Meu filho deu seu guarda-chuva a uma desconhecida grávida na chuva – Na manhã seguinte, 47 guarda-chuvas apareceram no nosso gramado, cada um com uma caixa numerada que fez meu coração parar

Meu filho de doze anos chegou em casa encharcado depois de entregar o guarda-chuva de seu falecido pai a uma desconhecida grávida presa na chuva.

Achei que eu deveria ficar chateada, até a manhã seguinte, quando nosso quintal se encheu de quarenta e sete guarda-chuvas e caixas, transformando seu silencioso gesto de bondade em algo muito maior do que qualquer um de nós esperava.

Meu filho de doze anos deu o último presente que seu pai, Darren, havia comprado para ele, e três manhãs depois, quarenta e sete guarda-chuvas abertos apareceram espalhados pelo nosso gramado da frente.

Tudo começou na semana anterior, quando Eli entrou pela porta completamente encharcado.

Eu tinha atendido à porta da frente com um pano de prato jogado sobre o ombro, já irritada porque a farmácia havia ligado mais uma vez sobre uma receita que ainda estava registrada no nome do meu falecido marido.

Então olhei para meu filho.

A água escorria de seu cabelo.

Sua camisa estava grudada no corpo, e seus lábios tremiam.

“Eli”, eu disse, puxando-o para dentro.

“Onde está seu guarda-chuva, meu amor?”

Ele encontrou meu olhar, e meu estômago se apertou.
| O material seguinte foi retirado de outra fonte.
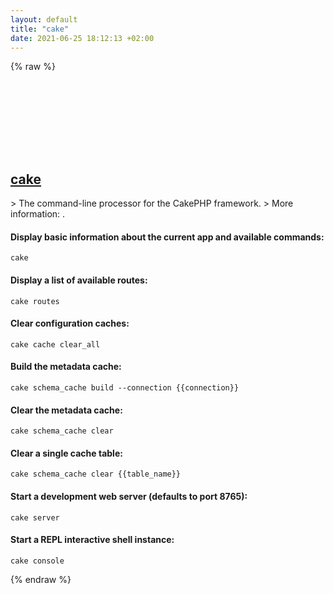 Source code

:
 ```yaml
---
layout: default
title: "cake"
date: 2021-06-25 18:12:13 +02:00
---
```

{% raw %}
<h2 id="cake">
  <a href="/en/common/cake.html">cake</a> <a href="#cake"><svg class="icon">
    <use href="/assets/images/unicode_sprite.svg#link" />
  </svg></a>
</h2>
> The command-line processor for the CakePHP framework.
> More information: <https://cakephp.org>.

#### Display basic information about the current app and available commands:
```shell
cake
```
#### Display a list of available routes:
```shell
cake routes
```
#### Clear configuration caches:
```shell
cake cache clear_all
```
#### Build the metadata cache:
```shell
cake schema_cache build --connection {{connection}}
```
#### Clear the metadata cache:
```shell
cake schema_cache clear
```
#### Clear a single cache table:
```shell
cake schema_cache clear {{table_name}}
```
#### Start a development web server (defaults to port 8765):
```shell
cake server
```
#### Start a REPL interactive shell instance:
```shell
cake console
```
{% endraw %}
Rezei para que não fosse o azul.

Por favor, não o azul.

“Ele se foi, mãe”, ele sussurrou.

O guarda-chuva azul nunca tinha sido caro.

Tinha um cabo de madeira, um botão prateado meio emperrado e a letra inclinada de Darren escrita por dentro da alça, porque Eli costumava perder tudo quando era pequeno.
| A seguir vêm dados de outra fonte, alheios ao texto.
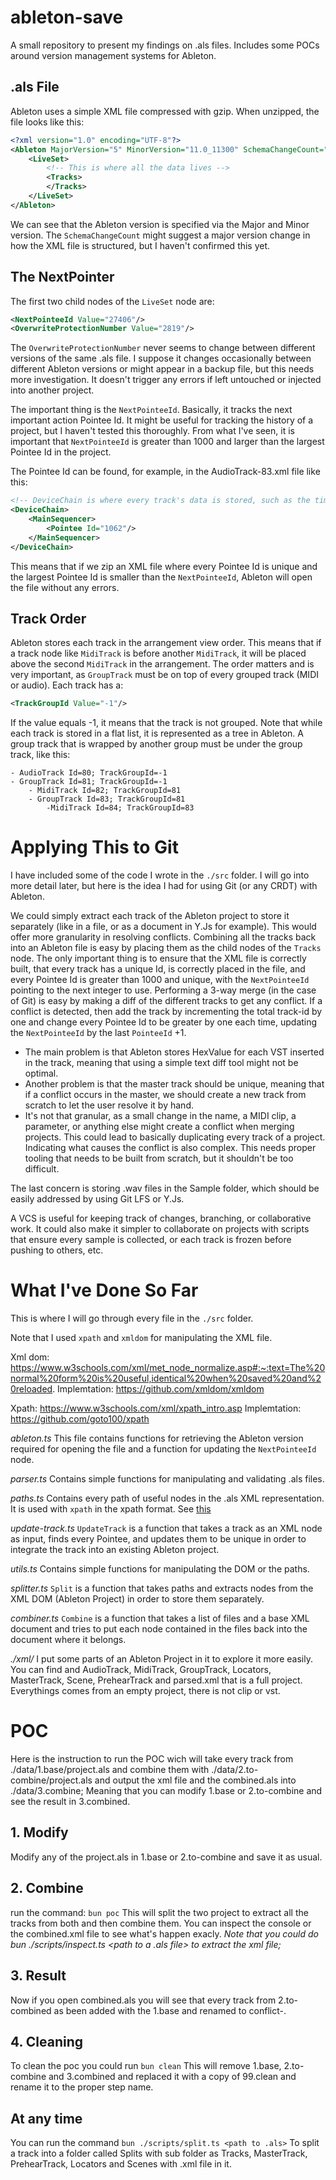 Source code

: # ableton-save
A small repository to present my findings on .als files. Includes some POCs around version management systems for Ableton.

## .als File
Ableton uses a simple XML file compressed with gzip. When unzipped, the file looks like this:
```xml
<?xml version="1.0" encoding="UTF-8"?>
<Ableton MajorVersion="5" MinorVersion="11.0_11300" SchemaChangeCount="3" Creator="Ableton Live 11.3.10" Revision="76842d592e1d12e4ac43b605fac2016faa8dd0cf">
    <LiveSet>
        <!-- This is where all the data lives -->
        <Tracks>
        </Tracks>
    </LiveSet>
</Ableton>
```

We can see that the Ableton version is specified via the Major and Minor version. The `SchemaChangeCount` might suggest a major version change in how the XML file is structured, but I haven't confirmed this yet.

## The NextPointer 
The first two child nodes of the `LiveSet` node are:
```xml
<NextPointeeId Value="27406"/>
<OverwriteProtectionNumber Value="2819"/>
```

The `OverwriteProtectionNumber` never seems to change between different versions of the same .als file. I suppose it changes occasionally between different Ableton versions or might appear in a backup file, but this needs more investigation. It doesn't trigger any errors if left untouched or injected into another project.

The important thing is the `NextPointeeId`. Basically, it tracks the next important action Pointee Id. It might be useful for tracking the history of a project, but I haven't tested this thoroughly. From what I've seen, it is important that `NextPointeeId` is greater than 1000 and larger than the largest Pointee Id in the project.

The Pointee Id can be found, for example, in the AudioTrack-83.xml file like this:
```xml
<!-- DeviceChain is where every track's data is stored, such as the time where clips are placed, values of the different VST devices, and track values like gain or panning -->
<DeviceChain>
    <MainSequencer>
        <Pointee Id="1062"/>
    </MainSequencer>
</DeviceChain>
```

This means that if we zip an XML file where every Pointee Id is unique and the largest Pointee Id is smaller than the `NextPointeeId`, Ableton will open the file without any errors.

## Track Order 
Ableton stores each track in the arrangement view order. This means that if a track node like `MidiTrack` is before another `MidiTrack`, it will be placed above the second `MidiTrack` in the arrangement. The order matters and is very important, as `GroupTrack` must be on top of every grouped track (MIDI or audio). Each track has a:
```xml
<TrackGroupId Value="-1"/>
```

If the value equals -1, it means that the track is not grouped. Note that while each track is stored in a flat list, it is represented as a tree in Ableton. A group track that is wrapped by another group must be under the group track, like this:
```
- AudioTrack Id=80; TrackGroupId=-1
- GroupTrack Id=81; TrackGroupId=-1
    - MidiTrack Id=82; TrackGroupId=81
    - GroupTrack Id=83; TrackGroupId=81
        -MidiTrack Id=84; TrackGroupId=83
```

# Applying This to Git

I have included some of the code I wrote in the `./src` folder. I will go into more detail later, but here is the idea I had for using Git (or any CRDT) with Ableton.

We could simply extract each track of the Ableton project to store it separately (like in a file, or as a document in Y.Js for example). This would offer more granularity in resolving conflicts. Combining all the tracks back into an Ableton file is easy by placing them as the child nodes of the `Tracks` node. 
The only important thing is to ensure that the XML file is correctly built, that every track has a unique Id, is correctly placed in the file, and every Pointee Id is greater than 1000 and unique, with the `NextPointeeId` pointing to the next integer to use. 
Performing a 3-way merge (in the case of Git) is easy by making a diff of the different tracks to get any conflict. If a conflict is detected, then add the track by incrementing the total track-id by one and change every Pointee Id to be greater by one each time, updating the `NextPointeeId` by the last `PointeeId` +1. 

- The main problem is that Ableton stores HexValue for each VST inserted in the track, meaning that using a simple text diff tool might not be optimal.
- Another problem is that the master track should be unique, meaning that if a conflict occurs in the master, we should create a new track from scratch to let the user resolve it by hand. 
- It's not that granular, as a small change in the name, a MIDI clip, a parameter, or anything else might create a conflict when merging projects. This could lead to basically duplicating every track of a project. Indicating what causes the conflict is also complex. This needs proper tooling that needs to be built from scratch, but it shouldn't be too difficult. 

The last concern is storing .wav files in the Sample folder, which should be easily addressed by using Git LFS or Y.Js. 

A VCS is useful for keeping track of changes, branching, or collaborative work. It could also make it simpler to collaborate on projects with scripts that ensure every sample is collected, or each track is frozen before pushing to others, etc.


# What I've Done So Far

This is where I will go through every file in the `./src` folder.

Note that I used `xpath` and `xmldom` for manipulating the XML file.

Xml dom: https://www.w3schools.com/xml/met_node_normalize.asp#:~:text=The%20normal%20form%20is%20useful,identical%20when%20saved%20and%20reloaded.
Implemtation: https://github.com/xmldom/xmldom

Xpath: https://www.w3schools.com/xml/xpath_intro.asp
Implemtation: https://github.com/goto100/xpath

*ableton.ts*
This file contains functions for retrieving the Ableton version required for opening the file and a function for updating the `NextPointeeId` node.

*parser.ts*
Contains simple functions for manipulating and validating .als files.

*paths.ts* 
Contains every path of useful nodes in the .als XML representation. It is used with `xpath` in the xpath format.
See [this](https://www.w3schools.com/xml/xpath_syntax.asp)

*update-track.ts*
`UpdateTrack` is a function that takes a track as an XML node as input, finds every Pointee, and updates them to be unique in order to integrate the track into an existing Ableton project.

*utils.ts*
Contains simple functions for manipulating the DOM or the paths.

*splitter.ts*
`Split` is a function that takes paths and extracts nodes from the XML DOM (Ableton Project) in order to store them separately.

*combiner.ts*
`Combine` is a function that takes a list of files and a base XML document and tries to put each node contained in the files back into the document where it belongs.

*./xml/*
I put some parts of an Ableton Project in it to explore it more easily. You can find and AudioTrack, MidiTrack, GroupTrack, Locators, MasterTrack, Scene, PrehearTrack and parsed.xml that is a full project.
Everythings comes from an empty project, there is not clip or vst.


# POC

Here is the instruction to run the POC wich will take every track from ./data/1.base/project.als and combine them with ./data/2.to-combine/project.als and output the xml file and the combined.als into ./data/3.combine;
Meaning that you can modify 1.base or 2.to-combine and see the result in 3.combined.

## 1. Modify 
Modify any of the project.als in 1.base or 2.to-combine and save it as usual.

## 2. Combine
run the command:
`bun poc`
This will split the two project to extract all the tracks from both and then combine them.
You can inspect the console or the combined.xml file to see what's happen exacly. 
*Note that you could do bun ./scripts/inspect.ts <path to a .als file> to extract the xml file;*

## 3. Result
Now if you open combined.als you will see that every track from 2.to-combined as been added with the 1.base and renamed to conflict-<track name>.


## 4. Cleaning
To clean the poc you could run
`bun clean`
This will remove 1.base, 2.to-combine and 3.combined and replaced it with a copy of  99.clean and rename it to the proper step name. 

## At any time 
You can run the command 
`bun ./scripts/split.ts <path to .als>`
To split a track into a folder called Splits with sub folder as Tracks, MasterTrack, PrehearTrack, Locators and Scenes with .xml file in it.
Mas aquele guarda-chuva, ele nunca havia perdido.

Darren o comprara para ele dois meses antes de a doença tirá-lo de nós.

Desde então, Eli o levava para todos os lugares.

“O que você quer dizer com ‘se foi’?” perguntei.

Eli engoliu em seco.

“Desculpa, mãe.

Eu dei para alguém.”

“Você deu embora?

E quanto a…”

Seu queixo baixou.

Por um breve momento, eu não fui gentil.

Eu não fiquei orgulhosa.

Eu era apenas uma viúva exausta olhando para mais um lugar vazio onde meu marido costumava existir.

“Eli, aquilo era do seu pai.”

“Eu sei.”

“Então por que você o deu embora?”

“Havia uma moça no ponto de ônibus”, ele disse rapidamente.

“Ela estava grávida, mãe.

Muito grávida.

Ela estava chorando, o casaco dela estava encharcado, e ninguém estava ajudando.”

Eu só consegui encará-lo.

“Então você deu sua jaqueta também?”

Ele olhou para sua camisa úmida.

“Ela também estava com frio.

E precisava se preocupar com ela e com o bebê.

Se eu ficasse doente, você faria sopa para mim, e eu ficaria bem.”

Levei os dedos à boca.

Como eu poderia continuar com raiva?

“Eli…”

“Eu não queria perdê-lo”, ele disse.

“Eu prometo.

Mas papai sempre dizia que a gente não espera para ajudar.”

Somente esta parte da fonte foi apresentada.